Spot each line in the data below containing "Team" and copy it.

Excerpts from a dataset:
########
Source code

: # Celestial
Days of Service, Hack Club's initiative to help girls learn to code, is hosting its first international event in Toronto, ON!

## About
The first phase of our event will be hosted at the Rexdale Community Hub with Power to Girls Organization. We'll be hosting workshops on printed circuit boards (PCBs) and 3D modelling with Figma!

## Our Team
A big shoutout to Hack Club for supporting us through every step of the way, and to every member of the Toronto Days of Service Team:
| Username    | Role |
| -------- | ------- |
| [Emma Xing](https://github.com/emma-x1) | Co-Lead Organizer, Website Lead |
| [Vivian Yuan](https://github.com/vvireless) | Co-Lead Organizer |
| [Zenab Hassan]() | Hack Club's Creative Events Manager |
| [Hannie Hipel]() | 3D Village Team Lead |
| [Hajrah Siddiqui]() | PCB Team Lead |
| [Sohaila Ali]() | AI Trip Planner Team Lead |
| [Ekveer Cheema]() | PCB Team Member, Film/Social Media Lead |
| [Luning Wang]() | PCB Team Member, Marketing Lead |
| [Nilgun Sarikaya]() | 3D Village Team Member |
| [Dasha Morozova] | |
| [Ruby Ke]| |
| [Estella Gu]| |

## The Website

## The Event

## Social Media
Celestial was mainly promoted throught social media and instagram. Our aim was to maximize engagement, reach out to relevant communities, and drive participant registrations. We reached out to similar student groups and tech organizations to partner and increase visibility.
########
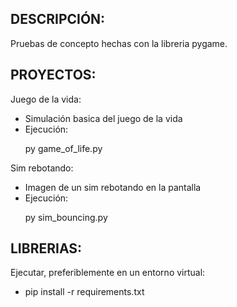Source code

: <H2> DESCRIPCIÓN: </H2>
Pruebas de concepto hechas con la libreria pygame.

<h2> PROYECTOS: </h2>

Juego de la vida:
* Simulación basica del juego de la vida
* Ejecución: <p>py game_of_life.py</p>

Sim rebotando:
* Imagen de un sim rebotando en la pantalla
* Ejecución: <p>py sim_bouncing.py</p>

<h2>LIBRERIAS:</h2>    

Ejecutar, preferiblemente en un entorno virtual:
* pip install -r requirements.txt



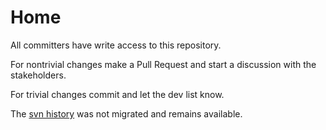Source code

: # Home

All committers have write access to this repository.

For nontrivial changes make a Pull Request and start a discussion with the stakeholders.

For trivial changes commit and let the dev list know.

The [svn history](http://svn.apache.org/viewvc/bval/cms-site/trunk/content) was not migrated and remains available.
########
→ **OUTPUT FOR THIS TASK**
## Our Team
A big shoutout to Hack Club for supporting us through every step of the way, and to every member of the Toronto Days of Service Team:
| [Hannie Hipel]() | 3D Village Team Lead |
| [Hajrah Siddiqui]() | PCB Team Lead |
| [Sohaila Ali]() | AI Trip Planner Team Lead |
| [Ekveer Cheema]() | PCB Team Member, Film/Social Media Lead |
| [Luning Wang]() | PCB Team Member, Marketing Lead |
| [Nilgun Sarikaya]() | 3D Village Team Member |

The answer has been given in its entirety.